Izzat, directed by T Prakash Rao, a Telugu film director, had the future chief minister of Tamil Nadu playing a talkative, brash tribal girl who falls for Dharmendra's suave, urbane leading man. Sadly, the film did not make a dent at the box office, ending any dreams the young actress may have harboured of repeating her Southside success in Hindi cinema.
A polyglot who could converse in five languages – Tamil, Kannada, English, Telugu and Hindi – fluently, Jayalalithaa had had a couple of trysts with Hindi cinema before Izzat came along. She had a three-minute screen appearance alongside Kumari Naaz in the film Manmauji (1962). The sequence had Jayalalithaa playing Krishna to Naaz's Radha as they performed a Bharatanatyam ballet on screen. Fair-skinned, trained in singing and dancing, naturally expressive, Jayalalithaa had the blueprint right for being a successful actress up North. What failed her was the choice of films.
Undaunted, the actress went on to become one of the biggest box-office draws in the South for her pairing with MG Ramachandran. After her failure to make a mark in the North, Jayalalithaa went on to star in more than 100 films in Tamil, Telugu and Kannada, before embarking on a highly successful political career.
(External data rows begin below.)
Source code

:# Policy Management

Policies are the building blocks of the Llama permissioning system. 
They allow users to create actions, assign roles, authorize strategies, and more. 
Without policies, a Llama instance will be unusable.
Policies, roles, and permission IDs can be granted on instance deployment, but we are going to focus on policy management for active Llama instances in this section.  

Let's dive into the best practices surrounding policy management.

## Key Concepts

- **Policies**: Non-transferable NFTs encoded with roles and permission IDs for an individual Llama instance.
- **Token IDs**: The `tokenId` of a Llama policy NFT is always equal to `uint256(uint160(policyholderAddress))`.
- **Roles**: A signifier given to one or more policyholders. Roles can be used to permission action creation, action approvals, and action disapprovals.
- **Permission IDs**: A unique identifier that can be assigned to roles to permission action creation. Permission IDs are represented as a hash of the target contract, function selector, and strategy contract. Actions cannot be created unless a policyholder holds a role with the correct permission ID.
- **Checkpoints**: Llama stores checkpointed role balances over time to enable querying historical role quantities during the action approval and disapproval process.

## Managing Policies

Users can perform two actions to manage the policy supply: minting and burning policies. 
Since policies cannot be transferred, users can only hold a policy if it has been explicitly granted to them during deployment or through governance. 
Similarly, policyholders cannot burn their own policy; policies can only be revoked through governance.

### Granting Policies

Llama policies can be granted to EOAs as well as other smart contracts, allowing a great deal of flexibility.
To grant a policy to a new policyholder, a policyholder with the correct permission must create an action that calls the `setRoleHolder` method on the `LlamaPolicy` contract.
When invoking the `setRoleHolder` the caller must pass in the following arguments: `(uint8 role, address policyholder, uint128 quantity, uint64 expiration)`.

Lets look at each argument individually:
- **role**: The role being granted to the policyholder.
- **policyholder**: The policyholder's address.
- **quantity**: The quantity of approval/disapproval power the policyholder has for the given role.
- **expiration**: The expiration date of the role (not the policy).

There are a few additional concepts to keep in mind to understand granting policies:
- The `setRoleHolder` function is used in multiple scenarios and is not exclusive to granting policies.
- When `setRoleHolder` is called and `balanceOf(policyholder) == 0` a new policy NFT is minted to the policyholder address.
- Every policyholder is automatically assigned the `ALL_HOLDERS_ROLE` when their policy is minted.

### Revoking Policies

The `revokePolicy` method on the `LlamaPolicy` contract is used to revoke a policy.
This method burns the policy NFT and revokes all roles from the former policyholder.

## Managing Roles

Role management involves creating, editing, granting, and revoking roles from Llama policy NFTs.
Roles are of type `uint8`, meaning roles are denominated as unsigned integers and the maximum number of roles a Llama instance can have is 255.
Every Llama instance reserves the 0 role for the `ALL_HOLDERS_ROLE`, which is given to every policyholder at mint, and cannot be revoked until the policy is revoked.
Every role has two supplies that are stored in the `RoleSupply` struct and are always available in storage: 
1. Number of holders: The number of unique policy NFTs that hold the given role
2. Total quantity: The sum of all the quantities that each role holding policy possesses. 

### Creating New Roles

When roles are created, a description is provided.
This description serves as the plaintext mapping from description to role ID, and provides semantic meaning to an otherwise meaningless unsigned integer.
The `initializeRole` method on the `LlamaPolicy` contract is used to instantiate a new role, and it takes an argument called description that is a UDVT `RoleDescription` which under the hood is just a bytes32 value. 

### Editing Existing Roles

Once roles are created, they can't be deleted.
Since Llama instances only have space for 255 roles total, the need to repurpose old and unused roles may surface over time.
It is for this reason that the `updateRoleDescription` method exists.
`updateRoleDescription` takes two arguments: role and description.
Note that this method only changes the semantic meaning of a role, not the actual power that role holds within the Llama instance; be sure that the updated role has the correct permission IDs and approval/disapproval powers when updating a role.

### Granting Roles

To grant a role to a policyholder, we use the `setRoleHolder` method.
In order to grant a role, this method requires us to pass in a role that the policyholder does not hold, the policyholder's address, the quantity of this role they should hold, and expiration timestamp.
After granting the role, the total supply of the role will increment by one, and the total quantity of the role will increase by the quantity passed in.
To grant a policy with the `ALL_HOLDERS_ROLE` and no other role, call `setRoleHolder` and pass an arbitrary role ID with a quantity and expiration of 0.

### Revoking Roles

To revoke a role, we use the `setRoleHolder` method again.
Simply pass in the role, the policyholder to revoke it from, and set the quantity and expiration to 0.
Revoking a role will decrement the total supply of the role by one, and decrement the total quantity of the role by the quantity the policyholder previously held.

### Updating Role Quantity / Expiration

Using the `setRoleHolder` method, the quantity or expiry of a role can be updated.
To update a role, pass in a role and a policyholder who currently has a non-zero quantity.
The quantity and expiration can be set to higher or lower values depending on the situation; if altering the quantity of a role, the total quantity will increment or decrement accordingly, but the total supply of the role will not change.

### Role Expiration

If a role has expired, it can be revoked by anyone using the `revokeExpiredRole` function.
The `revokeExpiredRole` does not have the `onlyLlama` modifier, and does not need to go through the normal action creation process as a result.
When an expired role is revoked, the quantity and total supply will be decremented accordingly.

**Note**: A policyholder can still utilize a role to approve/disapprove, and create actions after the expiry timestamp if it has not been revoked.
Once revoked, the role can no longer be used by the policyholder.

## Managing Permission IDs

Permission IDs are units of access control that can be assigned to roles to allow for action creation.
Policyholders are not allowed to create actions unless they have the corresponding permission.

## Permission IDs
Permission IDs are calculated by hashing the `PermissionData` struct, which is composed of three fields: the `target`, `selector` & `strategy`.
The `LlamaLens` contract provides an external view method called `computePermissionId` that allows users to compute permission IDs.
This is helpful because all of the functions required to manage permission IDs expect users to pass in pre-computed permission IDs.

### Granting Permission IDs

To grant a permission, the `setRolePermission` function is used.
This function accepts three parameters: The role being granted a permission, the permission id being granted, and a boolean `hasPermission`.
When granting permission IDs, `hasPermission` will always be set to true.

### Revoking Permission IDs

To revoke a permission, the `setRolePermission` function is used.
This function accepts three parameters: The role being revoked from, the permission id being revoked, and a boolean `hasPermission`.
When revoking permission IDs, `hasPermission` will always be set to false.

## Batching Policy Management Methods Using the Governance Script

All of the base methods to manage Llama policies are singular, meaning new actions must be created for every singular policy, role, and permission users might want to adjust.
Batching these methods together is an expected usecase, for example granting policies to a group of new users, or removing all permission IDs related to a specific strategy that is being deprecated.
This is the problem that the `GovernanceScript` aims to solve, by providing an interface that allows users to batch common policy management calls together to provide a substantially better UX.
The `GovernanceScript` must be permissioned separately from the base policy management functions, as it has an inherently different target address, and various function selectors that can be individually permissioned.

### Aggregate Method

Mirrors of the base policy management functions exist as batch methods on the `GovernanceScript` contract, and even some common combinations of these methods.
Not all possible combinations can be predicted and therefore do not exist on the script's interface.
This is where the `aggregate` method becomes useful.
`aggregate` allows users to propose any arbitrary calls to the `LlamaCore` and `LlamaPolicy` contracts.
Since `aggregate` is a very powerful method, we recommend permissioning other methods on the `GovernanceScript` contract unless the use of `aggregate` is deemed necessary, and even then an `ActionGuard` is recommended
It is ironic that the naturally expressive actress became one of the most mysterious, reserved power centres in India. In that same episode of Rendezvous With Simi Garewal, Jayalalithaa said, "I wouldn't be human if I didn't experience emotions like anger, sadness or pain. But when you are a leader, you must learn to control your emotions. You have to learn not to express your emotions openly." Few could take on the role of political leader as Jayalalithaa did.